2 cups dark rye flour
2 tablespoons brown sugar
1 tablespoon baking powder
1/2 teaspoon salt
2 eggs
1 1/2 cups milk
1/4 cup butter (half a stick), melted
Zest from one orange, plus two tablespoons juice

In a large mixing bowl whisk together the flour, sugar, baking powder, and salt. In a separate bowl, whisk together the eggs, milk and butter. (Make sure that the butter doesn’t cook the eggs and the milk doesn’t harden the butter :) ) Add the orange zest and juice to the liquids. Stir well. Add the liquid ingredients to the dry ones, all at once, and stir just to blend. The batter will be a little lumpy.

Let the batter rest 5-10 minutes while you heat your largest cast iron skillet over medium-high heat. (My skillets are well seasoned, but I still lightly oil them with canola oil before making these). Once the pan is hot, turn the heat back to medium. Pour scant 1/4 cups of batter onto the hot pan. Cook for 2-3 minutes, until the edges are set (these pancakes don’t always clearly bubble over the entire surface, so just keep an eye on those edges). Gently turn and cook 2 minutes more, until lightly browned on both sides.

I cool these on wire racks because my kids eat them plain, out of hand. You could also keep them warm in a low oven and serve the lot at the table. They are wonderful smeared with butter, spread with a little tart-orange marmalade (or fukushu kumquat marmalade!), sprinkled with cinnamon (or cinnamon sugar if you must), or of course dipped into maple syrup …


41 thoughts on “Where to begin

  1. I love this idea! And not just because it gives me six chances to win a new cookbook. :) I love learning about other people’s favorite cookbooks and recipes. I took this one out of the library a few months ago and wanted to make so many things but only managed a few (those Orange-Rye rolls above are going to be next!). One of my favorite weekend breakfasts is a yeast-raised waffle.

    • We love the raised-waffles too Emmy. So good! And new for us. I also love hearing about other people’s favorites — in part because, there are SO MANY at the library, and having other people vouch for them really helps narrow it down. I think Marion Cunningham is probably on everyone’s list — or at least, she should be!

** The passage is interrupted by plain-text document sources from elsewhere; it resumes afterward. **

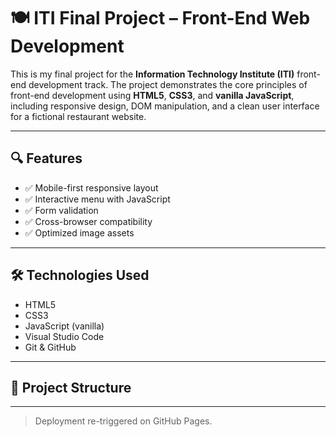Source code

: # 🍽️ ITI Final Project – Front-End Web Development

This is my final project for the **Information Technology Institute (ITI)**
front-end development track. 
The project demonstrates the core principles of front-end development using **HTML5**, **CSS3**, and **vanilla JavaScript**, including responsive design, DOM manipulation, and a clean user interface for a fictional restaurant website.

---

## 🔍 Features

- ✅ Mobile-first responsive layout
- ✅ Interactive menu with JavaScript
- ✅ Form validation
- ✅ Cross-browser compatibility
- ✅ Optimized image assets

---

## 🛠️ Technologies Used

- HTML5  
- CSS3  
- JavaScript (vanilla)  
- Visual Studio Code  
- Git & GitHub

---

## 📁 Project Structure

---

> Deployment re-triggered on GitHub Pages.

  2. You can see Hannah’s love for cooking and writing in Jacob and Lucas. These two guys share her curiosity and love of food. They will try almost any food placed on their plates. Jacob even ate pickled herring at a family brunch! Go Hannah…you are an awesome mom, writer, and creator of delicious meals. xoxox The Bubbe

  3. Favorite breakfast these days are our from-scratch pancakes (1/3 cup flour [was buckwheat, now whole wheat], 1/3 cup milk, 1 egg, baking soda, cinnamon, vanilla, olive oil, honey). Very quick and easy, and makes 3-4 dense and tasty pancakes, just enough for the 3-4 of us. Sonia loves stirring the batter up, then doing the ‘second flip.’ But if I had the wherewithal to make those orange-rye roll things up above, that might be our new favorite…?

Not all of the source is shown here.